The takeout dishes become even more impressive when you consider the small, subterranean prep area they’re produced in. One person whizzes around behind the counter, heating up soup in the microwave, grabbing fresh vegetables out of a glass refrigerator case, and topping each dish with dried shrimp, lime juice, crunchy soy nuts, peanuts, and sesame seeds. Just a single door and a few shelves with assorted fried beans, fish paste, and pineapple jam biscuits separate this space from headphoned-subway riders. Even still, Yun Cafe somehow feels like it exists in its own universe, far away from MTA conductors reminding you to stand clear of the closing doors, please.
While there are a couple of folding chairs inside Yun Cafe’s stall (and in the subway station hallway), we’d recommend ordering your food to go and heading upstairs to the pedestrian plaza on 74th Street where you’ll find some bright blue seats and tables out in the open.
After you eat the crispy chicken curry noodle or funky fermented tea leaf salad, you’ll probably find yourself hoping that every subway had a connected space as wonderful as Yun Cafe. When the disappointment becomes too much to bear, you know where to go.
A Note About Spice Levels
You can choose your spice level for each dish, and we’d encourage you to try at least medium. Along with umami and sourness, spice is another essential flavor in Yun Cafe’s food. Even with the heat from added green chiles, the dishes feel light, citric-leaning, and refreshing.
Kaut Swe Thoke
This excellent cold salad comes with thick boiled noodles in a yellow curry sauce with chicken, shredded cabbage, and hardboiled eggs. The dish is topped with red onions, cucumbers, and a bean tempura brittle that adds crackle to the soft chewy noodles. We’d recommend adding on potatoes and/or tofu for no extra charge to add even more texture contrast and starch.
Dark green tea leaves with a deep fermented flavor are lightened by crunchy cabbage and juicy raw green and red tomatoes. This is refreshing to eat, even in 28-degree weather outside on a pedestrian plaza. We love all of the subtly distinct crunches from sesame seeds, and puffed-up soy nuts and peanuts.

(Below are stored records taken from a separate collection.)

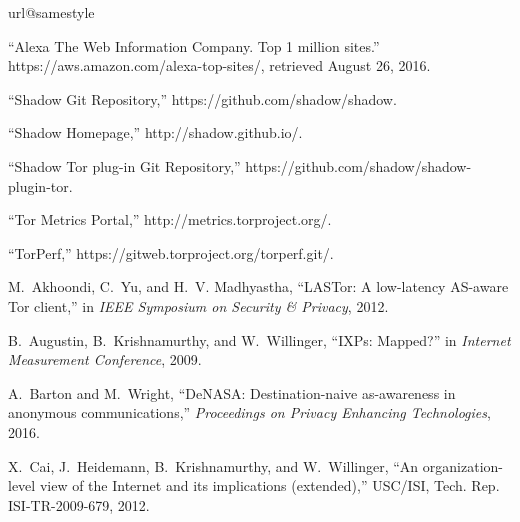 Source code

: \documentclass[conference]{styles/IEEEtran}
\begin{document}
\newcommand{\BIBdecl}{\setlength{\itemsep}{0\baselineskip plus 0.1\baselineskip minus 0.1\baselineskip}}
\balance
{\footnotesize 


\ifbbl \begin{thebibliography}{10}
\providecommand{\url}[1]{#1}
\csname url@samestyle\endcsname
\providecommand{\newblock}{\relax}
\providecommand{\bibinfo}[2]{#2}
\providecommand{\BIBentrySTDinterwordspacing}{\spaceskip=0pt\relax}
\providecommand{\BIBentryALTinterwordstretchfactor}{4}
\providecommand{\BIBentryALTinterwordspacing}{\spaceskip=\fontdimen2\font plus
\BIBentryALTinterwordstretchfactor\fontdimen3\font minus
  \fontdimen4\font\relax}
\providecommand{\BIBforeignlanguage}[2]{{\expandafter\ifx\csname l@#1\endcsname\relax
\typeout{** WARNING: IEEEtranS.bst: No hyphenation pattern has been}\typeout{** loaded for the language `#1'. Using the pattern for}\typeout{** the default language instead.}\else
\language=\csname l@#1\endcsname
\fi
#2}}
\providecommand{\BIBdecl}{\relax}
\BIBdecl

``{Alexa The Web Information Company. Top 1 million sites.}''
  \url{https://aws.amazon.com/alexa-top-sites/}, retrieved August 26, 2016.

``{Shadow Git Repository},'' \url{https://github.com/shadow/shadow}.

``{Shadow Homepage},'' \url{http://shadow.github.io/}.

``{Shadow Tor plug-in Git Repository},''
  \url{https://github.com/shadow/shadow-plugin-tor}.

``{Tor Metrics Portal},'' \url{http://metrics.torproject.org/}.

``{TorPerf},'' \url{https://gitweb.torproject.org/torperf.git/}.

M.~Akhoondi, C.~Yu, and H.~V. Madhyastha, ``{LASTor}: A low-latency {AS}-aware
  {Tor} client,'' in \emph{IEEE Symposium on Security \& Privacy}, 2012.

B.~Augustin, B.~Krishnamurthy, and W.~Willinger, ``{IXP}s: Mapped?'' in
  \emph{Internet Measurement Conference}, 2009.

A.~Barton and M.~Wright, ``{DeNASA}: Destination-naive as-awareness in
  anonymous communications,'' \emph{Proceedings on Privacy Enhancing
  Technologies}, 2016.

X.~Cai, J.~Heidemann, B.~Krishnamurthy, and W.~Willinger, ``An
  organization-level view of the {I}nternet and its implications (extended),''
  USC/ISI, Tech. Rep. ISI-TR-2009-679, 2012.


\end{thebibliography}}
\end{document}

The national dish of Myanmar - a fiery-orange, fish-based soup with thin rice noodles. Yun Cafe’s version comes with stewed banana stems, which taste crispy and fibrous like a celery relative. Between that, a generous amount of chile powder, herbaceous cilantro, crispy bean tempura (also seen in the kaut swe thoke), and the acidic punch of lime and lemongrass, you could easily order nothing but this soup and be satisfied.